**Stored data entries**
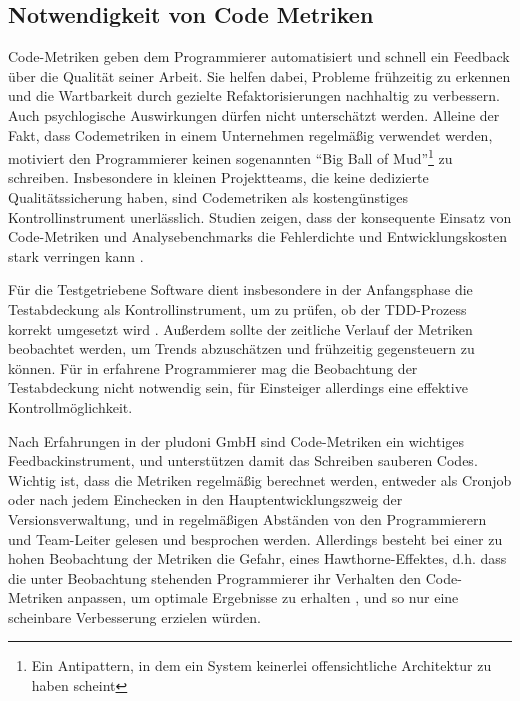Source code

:  \subsection{Notwendigkeit von Code Metriken}
 
 Code-Metriken geben dem Programmierer automatisiert und schnell ein Feedback über die Qualität seiner Arbeit. Sie helfen dabei, Probleme frühzeitig zu erkennen und die Wartbarkeit durch gezielte Refaktorisierungen nachhaltig zu verbessern. Auch psychlogische Auswirkungen dürfen nicht unterschätzt werden. Alleine der Fakt, dass Codemetriken in einem Unternehmen regelmäßig verwendet werden, motiviert den Programmierer keinen sogenannten "`Big Ball of Mud"'\footnote{Ein Antipattern, in dem ein System keinerlei offensichtliche Architektur zu haben scheint} zu schreiben. Insbesondere in kleinen Projektteams, die keine dedizierte Qualitätssicherung haben, sind Codemetriken als kostengünstiges Kontrollinstrument unerlässlich. Studien zeigen, dass der konsequente Einsatz von Code-Metriken und Analysebenchmarks die Fehlerdichte und Entwicklungskosten stark verringen kann \citep[S.10f]{baggen_standardized_2011}.
 
 Für die Testgetriebene Software dient insbesondere in der Anfangsphase die Testabdeckung als Kontrollinstrument, um zu prüfen, ob der TDD-Prozess korrekt umgesetzt wird \citep[S. 300]{nagappan_realizing_2008}. Außerdem sollte der zeitliche Verlauf der Metriken beobachtet werden, um Trends abzuschätzen und frühzeitig gegensteuern zu können. Für in  erfahrene Programmierer mag die Beobachtung der Testabdeckung nicht notwendig sein, für Einsteiger allerdings eine effektive Kontrollmöglichkeit.
 
 Nach Erfahrungen in der pludoni GmbH sind Code-Metriken ein wichtiges Feedbackinstrument, und unterstützen damit das Schreiben sauberen Codes. Wichtig ist, dass die Metriken regelmäßig berechnet werden, entweder als Cronjob oder nach jedem Einchecken in den Hauptentwicklungszweig der Versionsverwaltung, und in regelmäßigen Abständen von den Programmierern und Team-Leiter gelesen und besprochen werden. Allerdings besteht bei einer zu hohen Beobachtung der Metriken die Gefahr, eines Hawthorne-Effektes, d.h. dass die unter Beobachtung stehenden Programmierer ihr Verhalten den Code-Metriken anpassen, um optimale Ergebnisse zu erhalten \citep[52. Karte]{langr_agile_2011}, und so nur eine scheinbare Verbesserung erzielen würden.
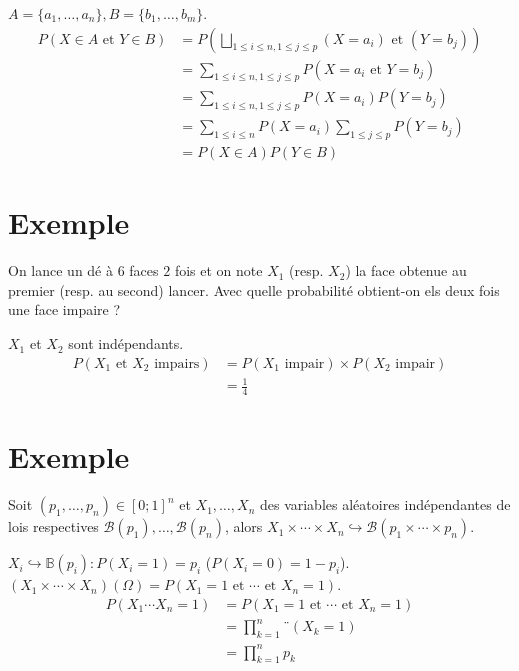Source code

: \documentclass[../main.tex]{subfiles}
\begin{document}
\noindent $A = \{ a_1, \ldots, a_n \}, B = \{ b_1, \ldots, b_m \}$.
\begin{align*}
    P(X\in A \text{ et } Y\in B) &= P \left( \bigsqcup_{1\leq i\leq n, 1\leq j\leq p} (X = a_i) \text{ et } (Y = b_j) \right) \\
    &= \sum_{1\leq i\leq n, 1\leq j\leq p} P(X = a_i \text{ et } Y = b_j) \\
    &= \sum_{1\leq i\leq n, 1\leq j\leq p} P(X = a_i) P(Y = b_j) \\
    &= \sum_{1\leq i\leq n} P(X = a_i) \sum_{1\leq j\leq p} P(Y = b_j) \\
    &= P(X \in A) P(Y \in B)
\end{align*}

\section{Exemple}
\begin{tcolorbox}[title=Exemple 32.51, title filled=false, colframe=darkgreen, colback=darkgreen!10!white]
    On lance un dé à $6$ faces $2$ fois et on note $X_1$ (resp. $X_2$) la face obtenue au premier (resp. au second) lancer. Avec quelle probabilité obtient-on els deux fois une face impaire ?
\end{tcolorbox}

\noindent $X_1$ et $X_2$ sont indépendants. \\
\begin{align*}
    P(X_1 \text{ et } X_2 \text{ impairs}) &= P(X_1 \text{ impair}) \times P(X_2 \text{ impair}) \\
    &= \frac{1}{4}
\end{align*}

\section{Exemple}
\begin{tcolorbox}[title=Exemple , title filled=false, colframe=darkgreen, colback=darkgreen!10!white]
    Soit $\left(p_1, \ldots, p_n\right) \in[0 ; 1]^n$ et $X_1, \ldots, X_n$ des variables aléatoires indépendantes de lois respectives $\mathcal{B}\left(p_1\right), \ldots, \mathcal{B}\left(p_n\right)$, alors $X_1 \times \cdots \times X_n \hookrightarrow \mathcal{B}\left(p_1 \times \cdots \times p_n\right)$.
\end{tcolorbox}

\noindent $X_i\hookrightarrow \mathbb{B}(p_i) : P(X_i = 1) = p_i$ ($P(X_i = 0) = 1 - p_i$). \\
$(X_1\times \cdots \times X_n)(\Omega) = P(X_1 = 1 \text{ et } \cdots \text{ et } X_n = 1)$. 
\begin{align*}
    P(X_1\cdots X_n = 1) &= P(X_1 = 1 \text{ et } \cdots \text{ et } X_n = 1) \\
    &= \prod_{k=1}^{n} ¨(X_k = 1) \\
    &= \prod_{k=1}^{n} p_k
\end{align*}
\end{document}
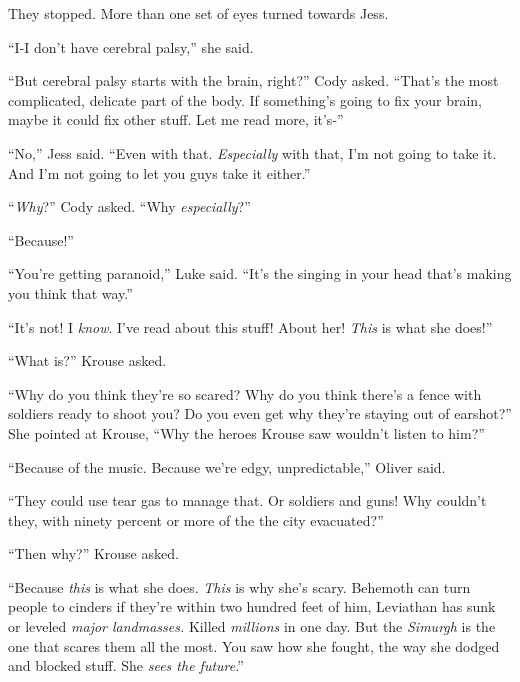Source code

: They stopped.  More than one set of eyes turned towards Jess.



``I-I don't have cerebral palsy,'' she said.



``But cerebral palsy starts with the brain, right?'' Cody asked.  ``That's the most complicated, delicate part of the body.  If something's going to fix your brain, maybe it could fix other stuff.  Let me read more, it's-''



``No,'' Jess said.  ``Even with that.  \emph{Especially} with that, I'm not going to take it.  And I'm not going to let you guys take it either.''



``\emph{Why}?'' Cody asked.  ``Why \emph{especially}?''



``Because!''



``You're getting paranoid,'' Luke said.  ``It's the singing in your head that's making you think that way.''



``It's not!  I \emph{know}.  I've read about this stuff!  About her!  \emph{This} is what she does!''



``What is?'' Krouse asked.



``Why do you think they're so scared?  Why do you think there's a fence with soldiers ready to shoot you?  Do you even get why they're staying out of earshot?''  She pointed at Krouse, ``Why the heroes Krouse saw wouldn't listen to him?''



``Because of the music.  Because we're edgy, unpredictable,'' Oliver said.



``They could use tear gas to manage that.  Or soldiers and guns!  Why couldn't they, with ninety percent or more of the the city evacuated?''



``Then why?'' Krouse asked.



``Because \emph{this} is what she does.  \emph{This} is why she's scary.  Behemoth can turn people to cinders if they're within two hundred feet of him, Leviathan has sunk or leveled \emph{major landmasses.  }Killed\emph{ millions }in one day.  But the \emph{Simurgh }is the one that scares them all the most.  You saw how she fought, the way she dodged and blocked stuff.  She \emph{sees the future}.''



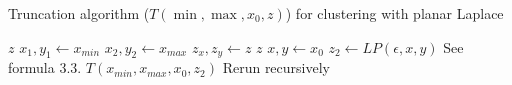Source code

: \begin{algorithm}
  \caption{Truncation algorithm ($T(\min, \max, x_0, z)$) for clustering with planar Laplace}\label{alg:truncaction-rq1}
  \begin{algorithmic}
    \Ensure $z$
    \State $x_1, y_1 \gets x_{min}$
    \State $x_2, y_2 \gets x_{max}$
    \State $z_x, z_y \gets z$
    \State \Return $z$
    \Else
    \State $x, y \gets x_0$
    \State $z_2 \gets LP(\epsilon, x, y)$ \Comment See formula 3.3.
    \State \Return $T(x_{min}, x_{max}, x_0, z_2)$ \Comment Rerun recursively
    \EndIf
  \end{algorithmic}
\end{algorithm}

**Exercise directions**
Given the records above, restate word for word only the lines starting at the one with "take it either.''" and ending at the one with "why?'' Krouse asked.".

**Exercise output**
``No,'' Jess said.  ``Even with that.  \emph{Especially} with that, I'm not going to take it.  And I'm not going to let you guys take it either.''



``\emph{Why}?'' Cody asked.  ``Why \emph{especially}?''



``Because!''



``You're getting paranoid,'' Luke said.  ``It's the singing in your head that's making you think that way.''



``It's not!  I \emph{know}.  I've read about this stuff!  About her!  \emph{This} is what she does!''



``What is?'' Krouse asked.



``Why do you think they're so scared?  Why do you think there's a fence with soldiers ready to shoot you?  Do you even get why they're staying out of earshot?''  She pointed at Krouse, ``Why the heroes Krouse saw wouldn't listen to him?''



``Because of the music.  Because we're edgy, unpredictable,'' Oliver said.



``They could use tear gas to manage that.  Or soldiers and guns!  Why couldn't they, with ninety percent or more of the the city evacuated?''



``Then why?'' Krouse asked.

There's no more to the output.